Le modèle devient donc la dernière victime de ce conflit inutile initié par le locataire de la Maison-Blanche. BMW, Hyundai, Mazda et Nissan ont également dû interrompre la livraison au Canada de véhicules qu’ils construisent au sud du 49e parallèle.
S’il y a une bonne nouvelle pour Volvo, c’est qu’avec 143 exemplaires écoulés depuis le début de 2025, on ne parle pas d’un produit qui change la donne lorsque vient le temps de comptabiliser les profits de l’entreprise au pays. L’EX90 représente 1 % des ventes de la compagnie en sol canadien.

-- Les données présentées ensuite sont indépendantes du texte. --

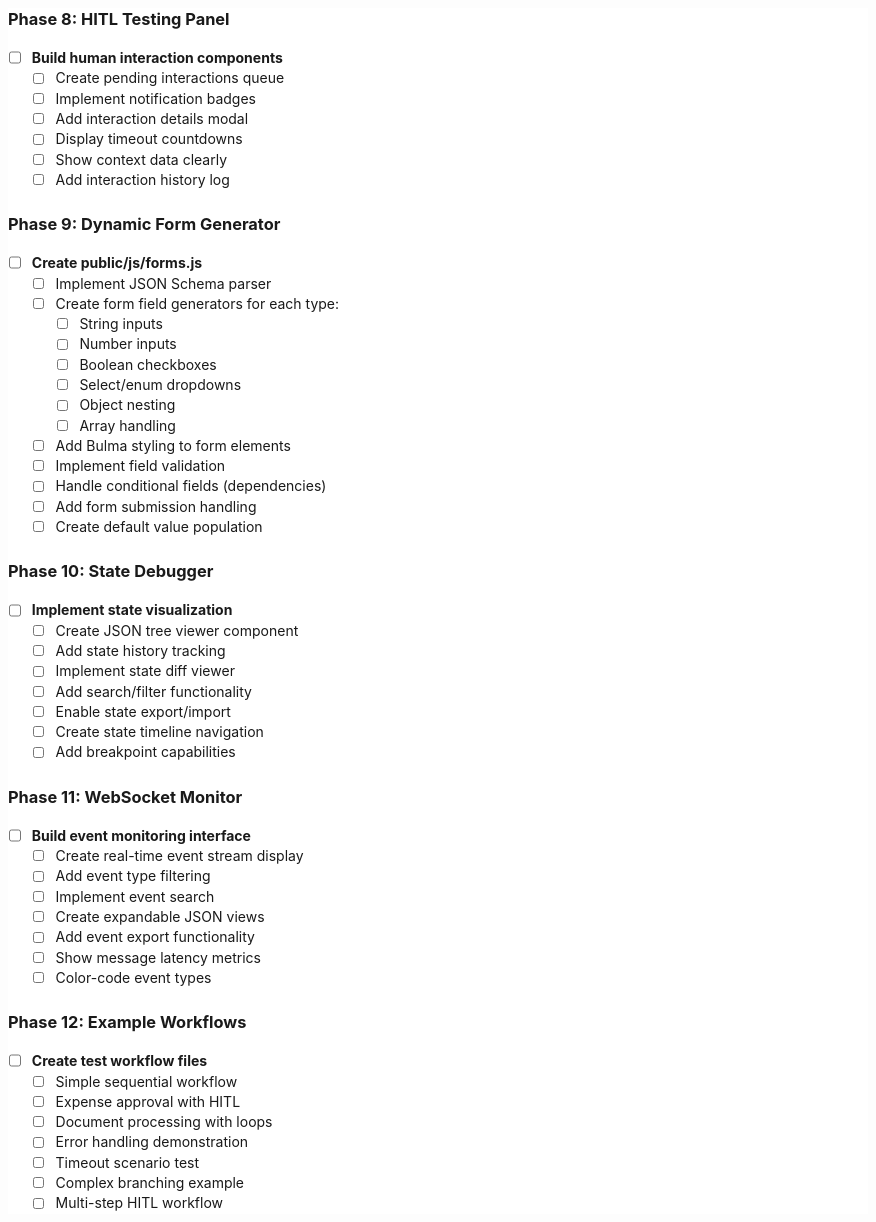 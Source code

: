 ### Phase 8: HITL Testing Panel
- [ ] **Build human interaction components**
  - [ ] Create pending interactions queue
  - [ ] Implement notification badges
  - [ ] Add interaction details modal
  - [ ] Display timeout countdowns
  - [ ] Show context data clearly
  - [ ] Add interaction history log

### Phase 9: Dynamic Form Generator
- [ ] **Create public/js/forms.js**
  - [ ] Implement JSON Schema parser
  - [ ] Create form field generators for each type:
    - [ ] String inputs
    - [ ] Number inputs
    - [ ] Boolean checkboxes
    - [ ] Select/enum dropdowns
    - [ ] Object nesting
    - [ ] Array handling
  - [ ] Add Bulma styling to form elements
  - [ ] Implement field validation
  - [ ] Handle conditional fields (dependencies)
  - [ ] Add form submission handling
  - [ ] Create default value population

### Phase 10: State Debugger
- [ ] **Implement state visualization**
  - [ ] Create JSON tree viewer component
  - [ ] Add state history tracking
  - [ ] Implement state diff viewer
  - [ ] Add search/filter functionality
  - [ ] Enable state export/import
  - [ ] Create state timeline navigation
  - [ ] Add breakpoint capabilities

### Phase 11: WebSocket Monitor
- [ ] **Build event monitoring interface**
  - [ ] Create real-time event stream display
  - [ ] Add event type filtering
  - [ ] Implement event search
  - [ ] Create expandable JSON views
  - [ ] Add event export functionality
  - [ ] Show message latency metrics
  - [ ] Color-code event types

### Phase 12: Example Workflows
- [ ] **Create test workflow files**
  - [ ] Simple sequential workflow
  - [ ] Expense approval with HITL
  - [ ] Document processing with loops
  - [ ] Error handling demonstration
  - [ ] Timeout scenario test
  - [ ] Complex branching example
  - [ ] Multi-step HITL workflow
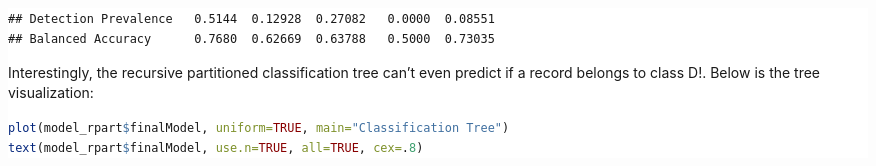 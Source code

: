     ## Detection Prevalence   0.5144  0.12928  0.27082   0.0000  0.08551
    ## Balanced Accuracy      0.7680  0.62669  0.63788   0.5000  0.73035

Interestingly, the recursive partitioned classification tree can’t even
predict if a record belongs to class D!. Below is the tree
visualization:

``` r
plot(model_rpart$finalModel, uniform=TRUE, main="Classification Tree")
text(model_rpart$finalModel, use.n=TRUE, all=TRUE, cex=.8)
```

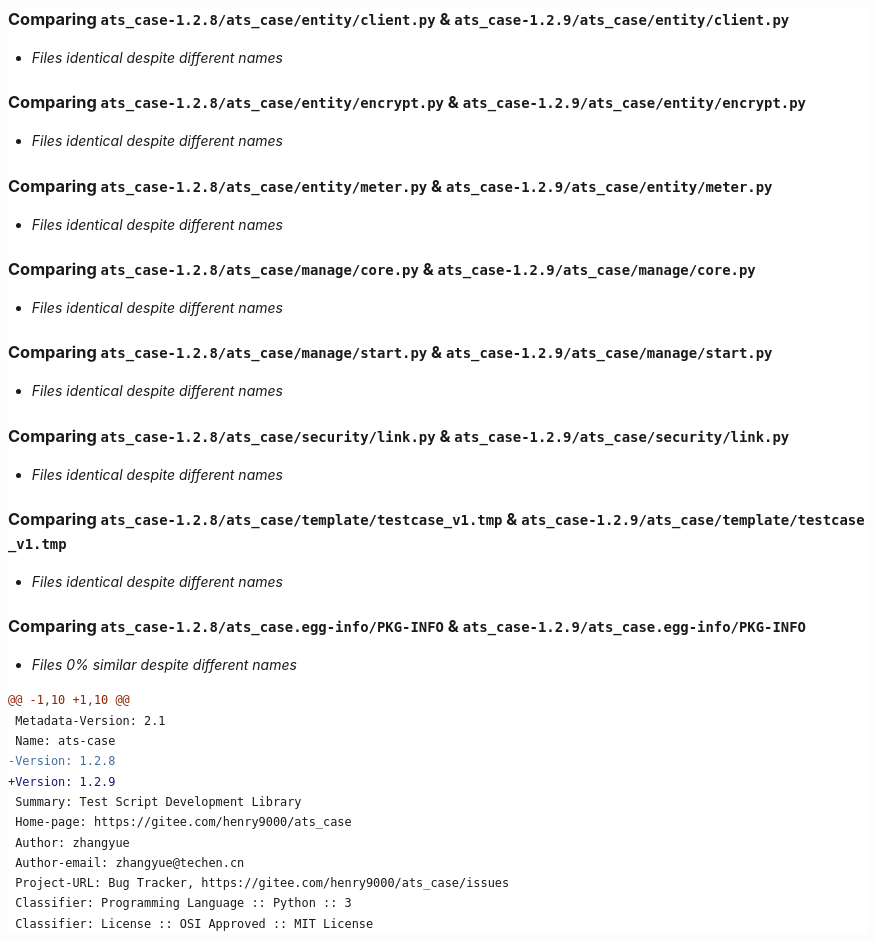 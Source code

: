 ### Comparing `ats_case-1.2.8/ats_case/entity/client.py` & `ats_case-1.2.9/ats_case/entity/client.py`

 * *Files identical despite different names*

### Comparing `ats_case-1.2.8/ats_case/entity/encrypt.py` & `ats_case-1.2.9/ats_case/entity/encrypt.py`

 * *Files identical despite different names*

### Comparing `ats_case-1.2.8/ats_case/entity/meter.py` & `ats_case-1.2.9/ats_case/entity/meter.py`

 * *Files identical despite different names*

### Comparing `ats_case-1.2.8/ats_case/manage/core.py` & `ats_case-1.2.9/ats_case/manage/core.py`

 * *Files identical despite different names*

### Comparing `ats_case-1.2.8/ats_case/manage/start.py` & `ats_case-1.2.9/ats_case/manage/start.py`

 * *Files identical despite different names*

### Comparing `ats_case-1.2.8/ats_case/security/link.py` & `ats_case-1.2.9/ats_case/security/link.py`

 * *Files identical despite different names*

### Comparing `ats_case-1.2.8/ats_case/template/testcase_v1.tmp` & `ats_case-1.2.9/ats_case/template/testcase_v1.tmp`

 * *Files identical despite different names*

### Comparing `ats_case-1.2.8/ats_case.egg-info/PKG-INFO` & `ats_case-1.2.9/ats_case.egg-info/PKG-INFO`

 * *Files 0% similar despite different names*

```diff
@@ -1,10 +1,10 @@
 Metadata-Version: 2.1
 Name: ats-case
-Version: 1.2.8
+Version: 1.2.9
 Summary: Test Script Development Library
 Home-page: https://gitee.com/henry9000/ats_case
 Author: zhangyue
 Author-email: zhangyue@techen.cn
 Project-URL: Bug Tracker, https://gitee.com/henry9000/ats_case/issues
 Classifier: Programming Language :: Python :: 3
 Classifier: License :: OSI Approved :: MIT License
```

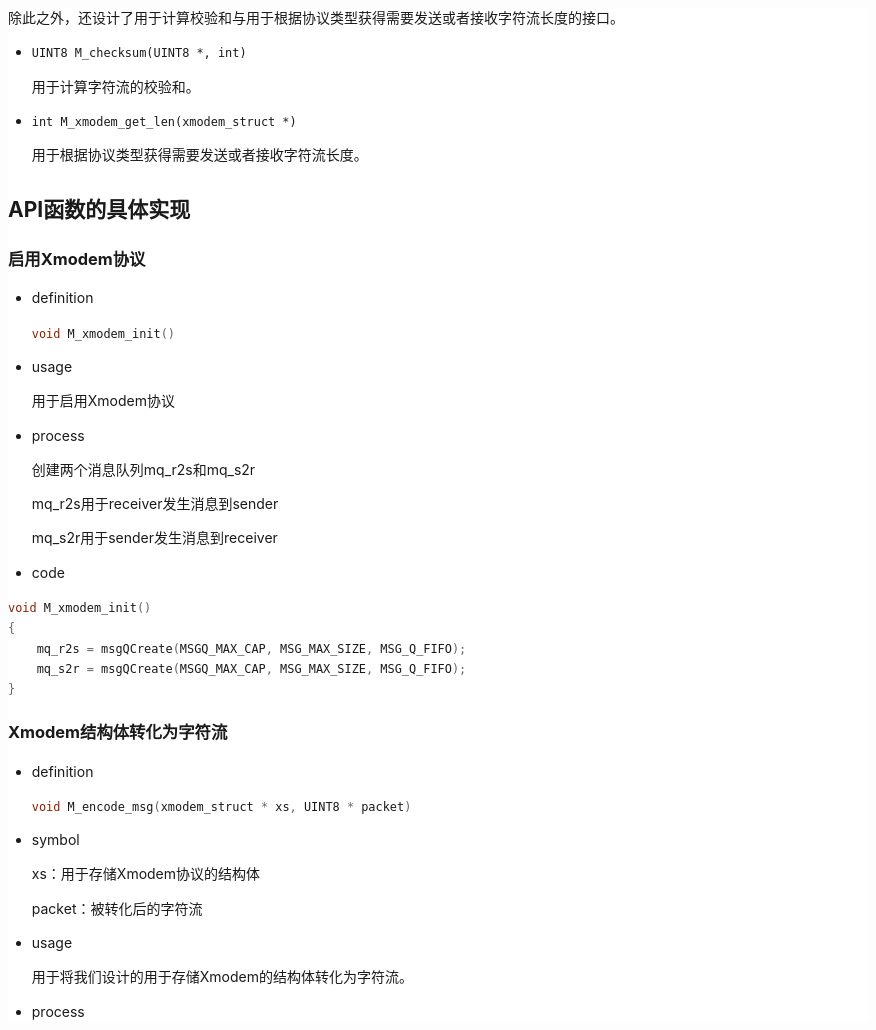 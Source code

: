 除此之外，还设计了用于计算校验和与用于根据协议类型获得需要发送或者接收字符流长度的接口。

+ ```UINT8 M_checksum(UINT8 *, int)```

  用于计算字符流的校验和。

+ ```int M_xmodem_get_len(xmodem_struct *)```

  用于根据协议类型获得需要发送或者接收字符流长度。

## API函数的具体实现

### 启用Xmodem协议

+ definition

  ```c
  void M_xmodem_init()
  ```

+ usage

  用于启用Xmodem协议

+ process

  创建两个消息队列mq_r2s和mq_s2r

  mq_r2s用于receiver发生消息到sender

  mq_s2r用于sender发生消息到receiver

+ code

```c
void M_xmodem_init()
{
	mq_r2s = msgQCreate(MSGQ_MAX_CAP, MSG_MAX_SIZE, MSG_Q_FIFO);
	mq_s2r = msgQCreate(MSGQ_MAX_CAP, MSG_MAX_SIZE, MSG_Q_FIFO);
}
```

### Xmodem结构体转化为字符流

+ definition

  ```c
  void M_encode_msg(xmodem_struct * xs, UINT8 * packet)
  ```

+ symbol

  xs：用于存储Xmodem协议的结构体

  packet：被转化后的字符流

+ usage

  用于将我们设计的用于存储Xmodem的结构体转化为字符流。

+ process
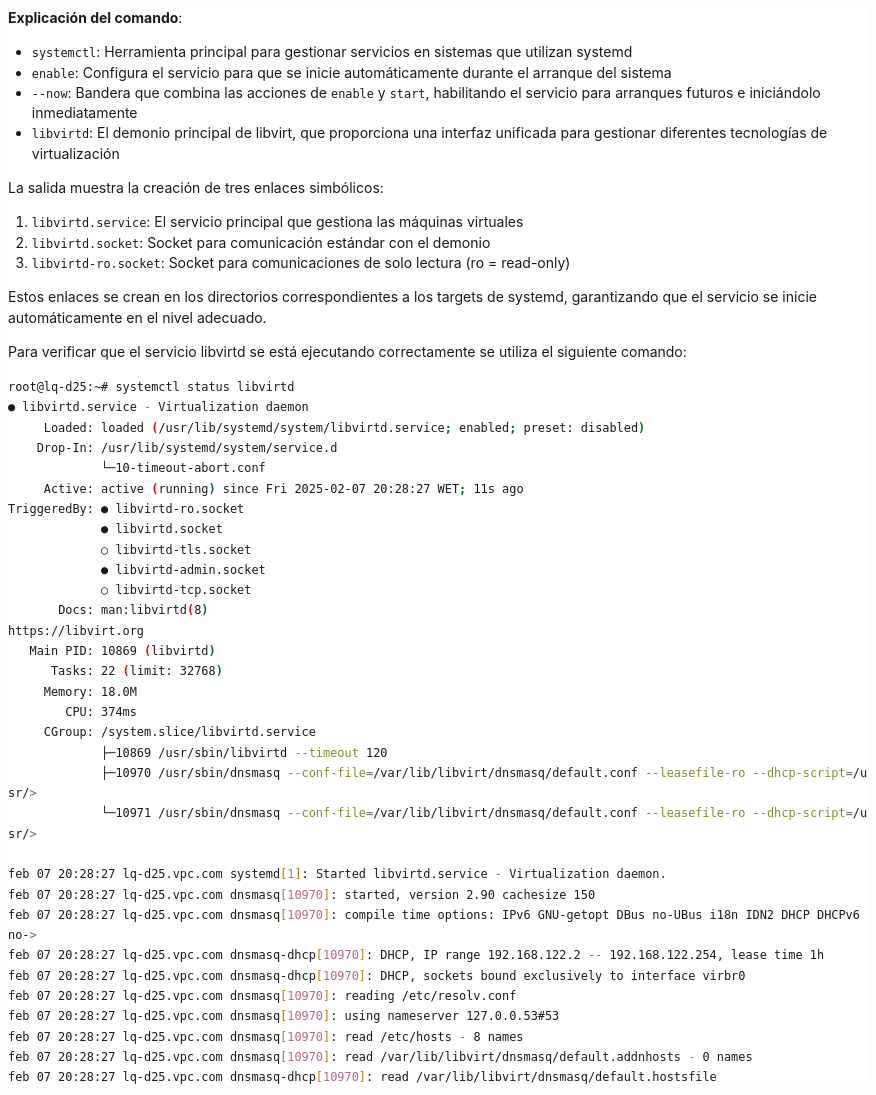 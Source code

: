 **Explicación del comando**:
- `systemctl`: Herramienta principal para gestionar servicios en sistemas que utilizan systemd
- `enable`: Configura el servicio para que se inicie automáticamente durante el arranque del sistema
- `--now`: Bandera que combina las acciones de `enable` y `start`, habilitando el servicio para arranques futuros e iniciándolo inmediatamente
- `libvirtd`: El demonio principal de libvirt, que proporciona una interfaz unificada para gestionar diferentes tecnologías de virtualización

La salida muestra la creación de tres enlaces simbólicos:
1. `libvirtd.service`: El servicio principal que gestiona las máquinas virtuales
2. `libvirtd.socket`: Socket para comunicación estándar con el demonio
3. `libvirtd-ro.socket`: Socket para comunicaciones de solo lectura (ro = read-only)

Estos enlaces se crean en los directorios correspondientes a los targets de systemd, garantizando que el servicio se inicie automáticamente en el nivel adecuado.

Para verificar que el servicio libvirtd se está ejecutando correctamente se utiliza el siguiente comando:

```bash
root@lq-d25:~# systemctl status libvirtd
● libvirtd.service - Virtualization daemon
     Loaded: loaded (/usr/lib/systemd/system/libvirtd.service; enabled; preset: disabled)
    Drop-In: /usr/lib/systemd/system/service.d
             └─10-timeout-abort.conf
     Active: active (running) since Fri 2025-02-07 20:28:27 WET; 11s ago
TriggeredBy: ● libvirtd-ro.socket
             ● libvirtd.socket
             ○ libvirtd-tls.socket
             ● libvirtd-admin.socket
             ○ libvirtd-tcp.socket
       Docs: man:libvirtd(8)
https://libvirt.org
   Main PID: 10869 (libvirtd)
      Tasks: 22 (limit: 32768)
     Memory: 18.0M
        CPU: 374ms
     CGroup: /system.slice/libvirtd.service
             ├─10869 /usr/sbin/libvirtd --timeout 120
             ├─10970 /usr/sbin/dnsmasq --conf-file=/var/lib/libvirt/dnsmasq/default.conf --leasefile-ro --dhcp-script=/usr/>
             └─10971 /usr/sbin/dnsmasq --conf-file=/var/lib/libvirt/dnsmasq/default.conf --leasefile-ro --dhcp-script=/usr/>
 
feb 07 20:28:27 lq-d25.vpc.com systemd[1]: Started libvirtd.service - Virtualization daemon.
feb 07 20:28:27 lq-d25.vpc.com dnsmasq[10970]: started, version 2.90 cachesize 150
feb 07 20:28:27 lq-d25.vpc.com dnsmasq[10970]: compile time options: IPv6 GNU-getopt DBus no-UBus i18n IDN2 DHCP DHCPv6 no->
feb 07 20:28:27 lq-d25.vpc.com dnsmasq-dhcp[10970]: DHCP, IP range 192.168.122.2 -- 192.168.122.254, lease time 1h
feb 07 20:28:27 lq-d25.vpc.com dnsmasq-dhcp[10970]: DHCP, sockets bound exclusively to interface virbr0
feb 07 20:28:27 lq-d25.vpc.com dnsmasq[10970]: reading /etc/resolv.conf
feb 07 20:28:27 lq-d25.vpc.com dnsmasq[10970]: using nameserver 127.0.0.53#53
feb 07 20:28:27 lq-d25.vpc.com dnsmasq[10970]: read /etc/hosts - 8 names
feb 07 20:28:27 lq-d25.vpc.com dnsmasq[10970]: read /var/lib/libvirt/dnsmasq/default.addnhosts - 0 names
feb 07 20:28:27 lq-d25.vpc.com dnsmasq-dhcp[10970]: read /var/lib/libvirt/dnsmasq/default.hostsfile
```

N’empêche, il y a quelque chose de frustrant là-dedans.
Rappelons que le Canada exige des droits de douane de 25 % sur les véhicules fabriqués aux États-Unis et importés au Canada, une mesure de rétorsion qui a été prise en réponse au tarif de 25 % qui est imposé aux modèles construits au Canada et destinés au marché américain.
Personne ne sort gagnant de cette situation.
Le Volvo EX90 2025 se vend à partir de 113 770 $ au pays. Il est déjà trop cher, alors imaginez une hausse notable de la facture en raison des tarifs.
On ne peut souhaiter que la normalité revienne un jour en ce qui concerne les relations entre les États-Unis et le Canada, mais tout ça va laisser des cicatrices, ne serait-ce qu’aux yeux des consommateurs.